Battelle licenses batteries for clean energy to WA company

HERALD NEWS SERVICESOctober 4, 2012 

Batteries for renewable energy storage that researchers at Pacific Northwest National Laboratory helped develop will be commercialized in Western Washington.

UniEnergy Technologies, which has a 27,000-square-foot manufacturing and design facility in Mukilteo, has signed a license agreement with Battelle to further develop and commercialize the batteries. UniEnergy is a privately held clean energy company and Battelle operates PNNL for the Department of Energy in Richland.

The advanced batteries made with "redox flow" technology hold promise for storing large amounts of renewable energy and providing greater stability to the energy grid.

Developing a technology that can smoothly integrate energy from variable and intermittent sources -- such as wind and solar -- onto the electricity grid while maintaining grid stability has proved challenging.

Redox flow batteries were developed in the '70s but initially did not work well in a wide range of temperatures. They also had a relatively high cost and a limited ability to store energy.

However, researchers at PNNL have made significant progress in improving the technology's performance using money from DOE's Office of Electricity Delivery and Energy Reliability.

The rechargeable batteries store electrical energy in two tanks of electrolytes, which are then pumped through a reactor to produce energy.

The PNNL-developed vanadium electrolytes incorporate two new approaches to overcome the limitations of previous generations of redox flow batteries.
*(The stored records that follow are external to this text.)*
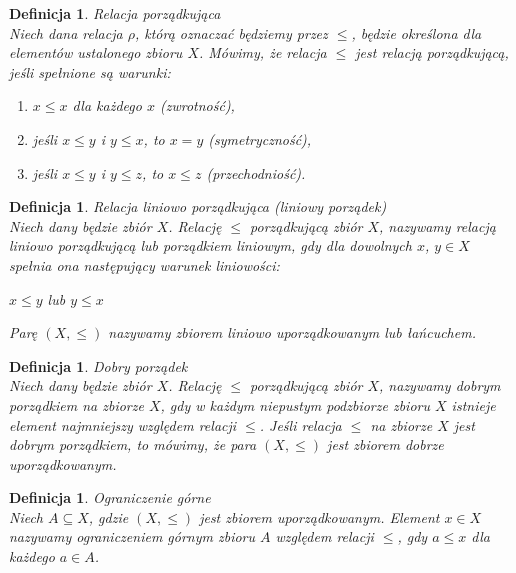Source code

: \documentclass[12pt,a4paper]{report}
\newtheorem{definition}[theorem]{Definicja}
\begin{document}
\begin{definition}{Relacja porządkująca \cite[Rozdział 1]{kuratowski2004}\\}
Niech dana relacja $\rho$, którą oznaczać będziemy przez $\leq$, będzie określona dla elementów ustalonego zbioru $X$. Mówimy, że relacja $\leq$ jest relacją porządkującą, jeśli spełnione są warunki:
\begin{enumerate}
\item $x \leq x$ dla każdego $x$ (zwrotność),
\item jeśli $x \leq y$ i $y \leq x$, to $x=y$ (symetryczność),
\item jeśli $x \leq y$ i $y \leq z$, to $x \leq z$ (przechodniość).\\
\end{enumerate}
\end{definition}

\begin{definition}{Relacja liniowo porządkująca (liniowy porządek) \cite[Rozdział 2]{blaszczyk2007}\\}
Niech dany będzie zbiór $X$. Relację $\leq$ porządkującą zbiór $X$, nazywamy relacją liniowo porządkującą lub porządkiem liniowym, gdy dla dowolnych $x$, $y \in X$ spełnia ona następujący warunek liniowości:
\begin{center}
$x \leq y$ lub $y \leq x$
\end{center}
Parę $(X, \leq)$ nazywamy zbiorem liniowo uporządkowanym lub łańcuchem.\\
\end{definition}

\begin{definition}{Dobry porządek \cite[Rozdział 2]{blaszczyk2007}\\}
Niech dany będzie zbiór $X$. Relację $\leq$ porządkującą zbiór $X$, nazywamy dobrym porządkiem na zbiorze $X$, gdy w każdym niepustym podzbiorze zbioru $X$ istnieje element najmniejszy względem relacji $\leq$. Jeśli relacja $\leq$ na zbiorze $X$ jest dobrym porządkiem, to mówimy, że para $(X,\leq)$ jest zbiorem dobrze uporządkowanym.\\
\end{definition}

\begin{definition}{Ograniczenie górne \cite[Rozdział 2]{blaszczyk2007}\\}
Niech $A \subseteq X$, gdzie $(X, \leq)$ jest zbiorem uporządkowanym. Element $x \in X$ nazywamy ograniczeniem górnym zbioru $A$ względem relacji $\leq$, gdy $a \leq x$ dla każdego $a \in A$. \\
\end{definition}
\end{document}
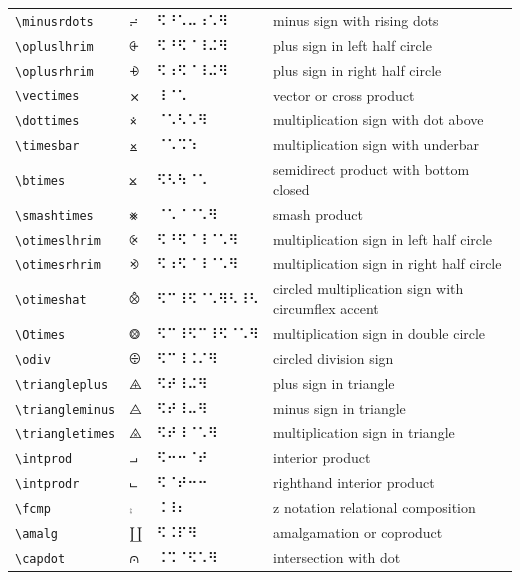 \documentclass[oneside]{article}
\begin{document}
\begin{longtable}{llll}
\verb|\minusrdots| & $\minusrdots$ &  ⠫⠘⠡⠤⠰⠡⠻  & {minus sign with rising dots} \\[2ex]
\verb|\opluslhrim| & $\opluslhrim$ &  ⠫⠘⠫⠈⠸⠬⠻  & {plus sign in left half circle} \\[2ex]
\verb|\oplusrhrim| & $\oplusrhrim$ &  ⠫⠰⠫⠈⠸⠬⠻  & {plus sign in right half circle} \\[2ex]
\verb|\vectimes| & $\vectimes$ &  ⠸⠈⠡  & {vector or cross product} \\[2ex]
\verb|\dottimes| & $\dottimes$ &  ⠈⠡⠣⠡⠻  & {multiplication sign with dot above} \\[2ex]
\verb|\timesbar| & $\timesbar$ &  ⠈⠡⠩⠱  & {multiplication sign with underbar} \\[2ex]
\verb|\btimes| & $\btimes$ &  ⠫⠣⠳⠈⠡  & {semidirect product with bottom closed} \\[2ex]
\verb|\smashtimes| & $\smashtimes$ &  ⠈⠡⠈⠈⠡⠻  & {smash product} \\[2ex]
\verb|\otimeslhrim| & $\otimeslhrim$ &  ⠫⠘⠫⠈⠸⠈⠡⠻  & {multiplication sign in left half circle} \\[2ex]
\verb|\otimesrhrim| & $\otimesrhrim$ &  ⠫⠰⠫⠈⠸⠈⠡⠻  & {multiplication sign in right half circle} \\[2ex]
\verb|\otimeshat| & $\otimeshat$ &  ⠫⠉⠸⠫⠈⠡⠻⠣⠸⠣  & {circled multiplication sign with circumflex accent} \\[2ex]
\verb|\Otimes| & $\Otimes$ &  ⠫⠉⠸⠫⠉⠸⠫⠈⠡⠻  & {multiplication sign in double circle} \\[2ex]
\verb|\odiv| & $\odiv$ &  ⠫⠉⠸⠨⠌⠻  & {circled division sign} \\[2ex]
\verb|\triangleplus| & $\triangleplus$ &  ⠫⠞⠸⠬⠻  & {plus sign in triangle} \\[2ex]
\verb|\triangleminus| & $\triangleminus$ &  ⠫⠞⠸⠤⠻  & {minus sign in triangle} \\[2ex]
\verb|\triangletimes| & $\triangletimes$ &  ⠫⠞⠸⠈⠡⠻  & {multiplication sign in triangle} \\[2ex]
\verb|\intprod| & $\intprod$ &  ⠫⠒⠒⠈⠞  & {interior product} \\[2ex]
\verb|\intprodr| & $\intprodr$ &  ⠫⠈⠞⠒⠒  & {righthand interior product} \\[2ex]
\verb|\fcmp| & $\fcmp$ &  ⠨⠸⠆  & {z notation relational composition} \\[2ex]
\verb|\amalg| & $\amalg$ &  ⠫⠨⠏⠻  & {amalgamation or coproduct} \\[2ex]
\verb|\capdot| & $\capdot$ &  ⠨⠩⠈⠫⠡⠻  & {intersection with dot} \\[2ex]

\end{longtable}
\end{document}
They dramatically improve the operating range and the ability to store energy and lower the cost of the batteries, according to PNNL.

The technology can help the electric grid better use wind and solar power by balancing supply and demand and preventing disruptions.

"Redox flow batteries can also help utilities during times of peak demand on the grid, providing additional power when it is needed," said Imre Gyuk, DOE energy storage program manager.

Successful commercialization of such technology is vital for creating the grid of the future, he said.